====== Data excerpts ======

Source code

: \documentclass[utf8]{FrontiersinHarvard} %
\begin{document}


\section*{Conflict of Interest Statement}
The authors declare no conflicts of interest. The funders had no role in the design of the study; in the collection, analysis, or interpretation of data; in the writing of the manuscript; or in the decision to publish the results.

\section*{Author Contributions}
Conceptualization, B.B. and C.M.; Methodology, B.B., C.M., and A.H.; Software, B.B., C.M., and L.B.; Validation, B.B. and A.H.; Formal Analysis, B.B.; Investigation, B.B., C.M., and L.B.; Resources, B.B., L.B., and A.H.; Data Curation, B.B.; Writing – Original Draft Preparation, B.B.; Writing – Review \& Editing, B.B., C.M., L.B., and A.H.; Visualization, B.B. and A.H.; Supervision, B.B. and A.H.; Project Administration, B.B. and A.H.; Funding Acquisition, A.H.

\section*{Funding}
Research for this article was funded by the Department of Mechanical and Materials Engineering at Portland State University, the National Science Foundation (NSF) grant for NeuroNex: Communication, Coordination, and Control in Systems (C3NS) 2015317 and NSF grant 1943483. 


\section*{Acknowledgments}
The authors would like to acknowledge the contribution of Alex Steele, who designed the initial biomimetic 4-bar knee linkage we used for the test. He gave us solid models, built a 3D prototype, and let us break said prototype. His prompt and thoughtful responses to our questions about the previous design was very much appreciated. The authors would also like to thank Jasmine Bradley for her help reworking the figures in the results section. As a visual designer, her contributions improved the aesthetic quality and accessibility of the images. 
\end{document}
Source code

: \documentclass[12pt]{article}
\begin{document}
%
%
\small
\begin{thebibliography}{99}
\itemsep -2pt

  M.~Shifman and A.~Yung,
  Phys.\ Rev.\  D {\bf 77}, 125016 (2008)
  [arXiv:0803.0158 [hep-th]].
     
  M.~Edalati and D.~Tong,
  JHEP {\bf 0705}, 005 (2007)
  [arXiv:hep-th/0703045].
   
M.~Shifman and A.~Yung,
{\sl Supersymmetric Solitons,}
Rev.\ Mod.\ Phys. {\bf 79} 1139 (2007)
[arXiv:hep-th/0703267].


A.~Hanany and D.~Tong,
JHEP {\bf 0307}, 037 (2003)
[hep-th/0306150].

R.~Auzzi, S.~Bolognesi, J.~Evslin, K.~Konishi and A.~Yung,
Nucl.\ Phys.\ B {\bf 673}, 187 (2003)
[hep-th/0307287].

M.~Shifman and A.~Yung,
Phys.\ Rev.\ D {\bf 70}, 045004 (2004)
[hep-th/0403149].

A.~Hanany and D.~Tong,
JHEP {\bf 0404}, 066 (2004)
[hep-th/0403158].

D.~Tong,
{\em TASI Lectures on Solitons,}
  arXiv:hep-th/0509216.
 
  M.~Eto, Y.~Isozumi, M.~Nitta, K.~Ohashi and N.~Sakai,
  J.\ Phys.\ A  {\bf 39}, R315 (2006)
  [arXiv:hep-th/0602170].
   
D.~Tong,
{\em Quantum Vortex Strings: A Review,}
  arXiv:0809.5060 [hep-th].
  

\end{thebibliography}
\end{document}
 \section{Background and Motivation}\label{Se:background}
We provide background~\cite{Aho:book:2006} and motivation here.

======
====== Data excerpts ======

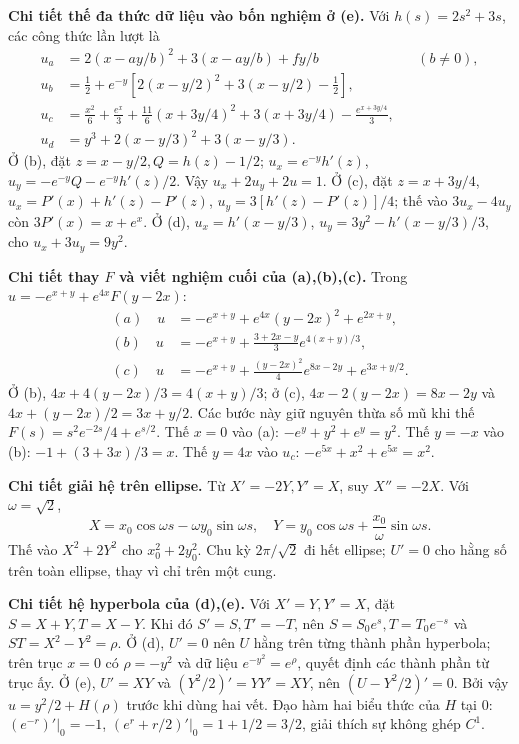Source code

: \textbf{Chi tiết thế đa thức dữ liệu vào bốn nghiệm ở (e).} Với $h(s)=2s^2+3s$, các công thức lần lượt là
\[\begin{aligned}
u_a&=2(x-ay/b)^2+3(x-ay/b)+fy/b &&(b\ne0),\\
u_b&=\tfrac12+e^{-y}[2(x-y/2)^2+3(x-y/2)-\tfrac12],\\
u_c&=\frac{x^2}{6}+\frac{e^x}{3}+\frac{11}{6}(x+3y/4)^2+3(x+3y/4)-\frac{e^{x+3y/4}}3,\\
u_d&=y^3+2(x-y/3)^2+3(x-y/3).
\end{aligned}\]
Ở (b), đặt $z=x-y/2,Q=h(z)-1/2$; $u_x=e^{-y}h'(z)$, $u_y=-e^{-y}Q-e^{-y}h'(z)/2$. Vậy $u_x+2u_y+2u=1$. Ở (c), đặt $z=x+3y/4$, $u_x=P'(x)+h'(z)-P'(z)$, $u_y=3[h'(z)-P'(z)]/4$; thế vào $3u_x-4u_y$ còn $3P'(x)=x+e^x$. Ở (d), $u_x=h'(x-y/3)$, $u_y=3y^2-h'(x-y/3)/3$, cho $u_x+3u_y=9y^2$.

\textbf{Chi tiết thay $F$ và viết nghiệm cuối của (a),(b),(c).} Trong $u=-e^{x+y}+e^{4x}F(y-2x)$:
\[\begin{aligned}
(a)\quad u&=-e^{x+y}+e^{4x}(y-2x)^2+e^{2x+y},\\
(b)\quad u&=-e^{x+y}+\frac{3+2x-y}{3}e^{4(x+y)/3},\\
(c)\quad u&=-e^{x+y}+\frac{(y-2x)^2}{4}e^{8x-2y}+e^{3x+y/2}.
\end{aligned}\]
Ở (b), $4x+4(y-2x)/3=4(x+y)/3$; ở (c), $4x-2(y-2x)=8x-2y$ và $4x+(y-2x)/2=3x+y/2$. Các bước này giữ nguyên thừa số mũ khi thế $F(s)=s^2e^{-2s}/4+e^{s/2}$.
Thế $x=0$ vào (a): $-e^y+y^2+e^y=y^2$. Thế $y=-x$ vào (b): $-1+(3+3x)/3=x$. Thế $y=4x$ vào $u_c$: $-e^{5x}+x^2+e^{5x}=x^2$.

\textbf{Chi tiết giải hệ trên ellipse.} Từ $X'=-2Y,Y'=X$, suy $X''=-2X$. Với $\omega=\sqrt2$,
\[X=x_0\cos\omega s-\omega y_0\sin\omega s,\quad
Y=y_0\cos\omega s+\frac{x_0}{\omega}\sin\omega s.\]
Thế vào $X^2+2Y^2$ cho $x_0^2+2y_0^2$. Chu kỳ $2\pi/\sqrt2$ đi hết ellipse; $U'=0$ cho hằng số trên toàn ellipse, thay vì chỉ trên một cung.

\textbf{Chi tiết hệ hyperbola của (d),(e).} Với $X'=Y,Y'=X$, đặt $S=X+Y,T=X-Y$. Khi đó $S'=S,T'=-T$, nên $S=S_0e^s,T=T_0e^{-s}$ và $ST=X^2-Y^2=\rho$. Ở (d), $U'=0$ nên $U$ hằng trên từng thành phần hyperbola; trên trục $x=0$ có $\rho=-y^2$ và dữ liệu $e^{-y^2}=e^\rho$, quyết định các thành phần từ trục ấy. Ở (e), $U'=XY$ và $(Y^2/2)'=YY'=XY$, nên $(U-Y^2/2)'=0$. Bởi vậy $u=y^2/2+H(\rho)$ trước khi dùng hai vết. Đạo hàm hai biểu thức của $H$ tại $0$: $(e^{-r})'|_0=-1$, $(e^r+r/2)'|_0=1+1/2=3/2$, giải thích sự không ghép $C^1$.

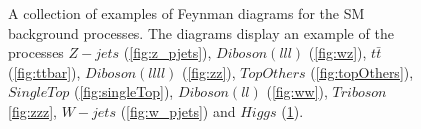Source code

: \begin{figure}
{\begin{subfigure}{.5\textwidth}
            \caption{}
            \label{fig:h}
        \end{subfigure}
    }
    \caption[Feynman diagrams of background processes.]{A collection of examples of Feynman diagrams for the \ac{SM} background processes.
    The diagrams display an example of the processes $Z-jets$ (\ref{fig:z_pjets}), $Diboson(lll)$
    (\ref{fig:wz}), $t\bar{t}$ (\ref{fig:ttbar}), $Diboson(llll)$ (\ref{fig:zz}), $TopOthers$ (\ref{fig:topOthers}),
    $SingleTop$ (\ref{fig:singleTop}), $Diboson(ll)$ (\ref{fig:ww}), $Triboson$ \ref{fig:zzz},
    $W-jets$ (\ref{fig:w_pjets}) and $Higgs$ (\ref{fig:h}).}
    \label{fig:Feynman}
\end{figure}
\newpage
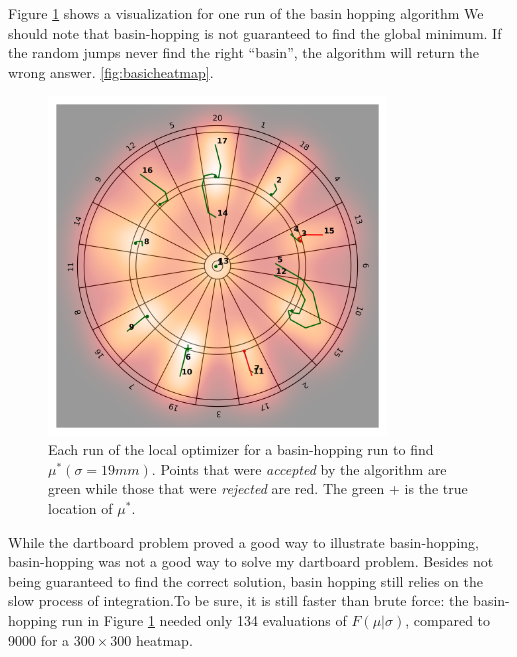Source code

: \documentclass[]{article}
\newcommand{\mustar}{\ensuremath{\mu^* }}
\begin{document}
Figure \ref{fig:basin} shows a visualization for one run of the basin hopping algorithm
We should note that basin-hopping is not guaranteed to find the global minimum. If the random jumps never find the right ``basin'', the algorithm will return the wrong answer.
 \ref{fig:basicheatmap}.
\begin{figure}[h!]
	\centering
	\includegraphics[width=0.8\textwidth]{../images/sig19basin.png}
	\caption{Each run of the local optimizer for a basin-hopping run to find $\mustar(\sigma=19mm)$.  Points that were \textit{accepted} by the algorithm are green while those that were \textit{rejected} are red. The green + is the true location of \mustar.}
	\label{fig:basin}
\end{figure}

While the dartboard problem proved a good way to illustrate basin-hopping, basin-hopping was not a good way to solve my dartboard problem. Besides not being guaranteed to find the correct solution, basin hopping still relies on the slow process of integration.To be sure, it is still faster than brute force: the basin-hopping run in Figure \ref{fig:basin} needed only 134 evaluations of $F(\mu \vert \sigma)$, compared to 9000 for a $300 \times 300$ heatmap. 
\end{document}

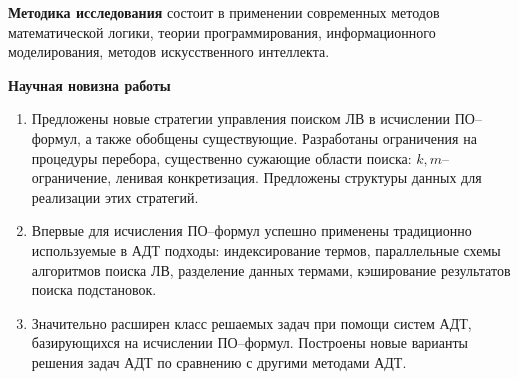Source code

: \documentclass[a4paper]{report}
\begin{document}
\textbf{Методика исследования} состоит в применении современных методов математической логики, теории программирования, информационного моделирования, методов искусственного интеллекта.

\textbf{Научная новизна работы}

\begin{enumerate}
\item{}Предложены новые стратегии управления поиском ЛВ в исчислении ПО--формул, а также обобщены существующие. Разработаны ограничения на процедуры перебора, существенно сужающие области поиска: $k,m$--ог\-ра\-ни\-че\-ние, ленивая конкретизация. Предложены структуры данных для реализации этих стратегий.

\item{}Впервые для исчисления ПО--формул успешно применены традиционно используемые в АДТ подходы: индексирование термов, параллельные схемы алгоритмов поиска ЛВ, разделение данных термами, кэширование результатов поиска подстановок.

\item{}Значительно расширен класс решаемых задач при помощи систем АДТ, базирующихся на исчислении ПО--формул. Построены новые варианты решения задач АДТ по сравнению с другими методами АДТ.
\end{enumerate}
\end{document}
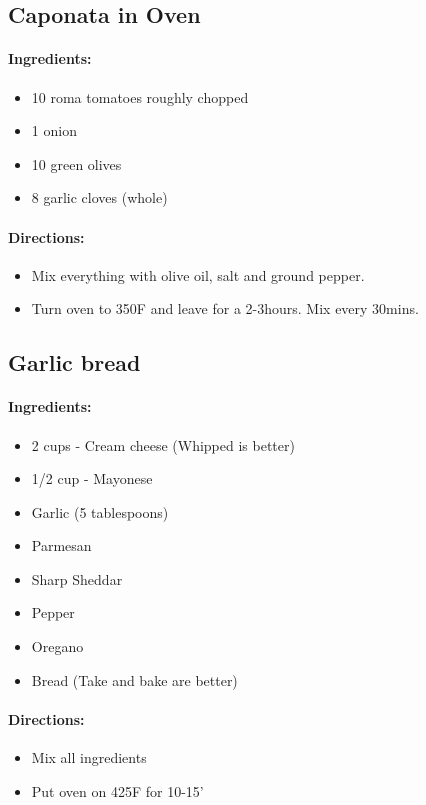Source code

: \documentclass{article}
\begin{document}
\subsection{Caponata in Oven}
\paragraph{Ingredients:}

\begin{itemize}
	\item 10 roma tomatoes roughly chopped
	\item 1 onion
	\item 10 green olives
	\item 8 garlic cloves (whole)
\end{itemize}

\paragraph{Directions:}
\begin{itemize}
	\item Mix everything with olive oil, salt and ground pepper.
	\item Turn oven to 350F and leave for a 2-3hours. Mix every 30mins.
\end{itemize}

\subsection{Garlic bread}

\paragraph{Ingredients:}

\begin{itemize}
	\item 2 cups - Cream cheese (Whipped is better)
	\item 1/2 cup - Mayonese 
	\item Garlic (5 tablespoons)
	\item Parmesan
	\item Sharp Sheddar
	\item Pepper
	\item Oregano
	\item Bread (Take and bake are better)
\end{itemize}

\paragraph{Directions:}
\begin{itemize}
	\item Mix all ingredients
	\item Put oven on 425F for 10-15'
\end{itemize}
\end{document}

======

### What needs to be done
Once a line of the records is found to contain "diagrams", copy it out.

### Solution to the exercise
    \caption[Feynman diagrams of background processes.]{A collection of examples of Feynman diagrams for the \ac{SM} background processes.
    The diagrams display an example of the processes $Z-jets$ (\ref{fig:z_pjets}), $Diboson(lll)$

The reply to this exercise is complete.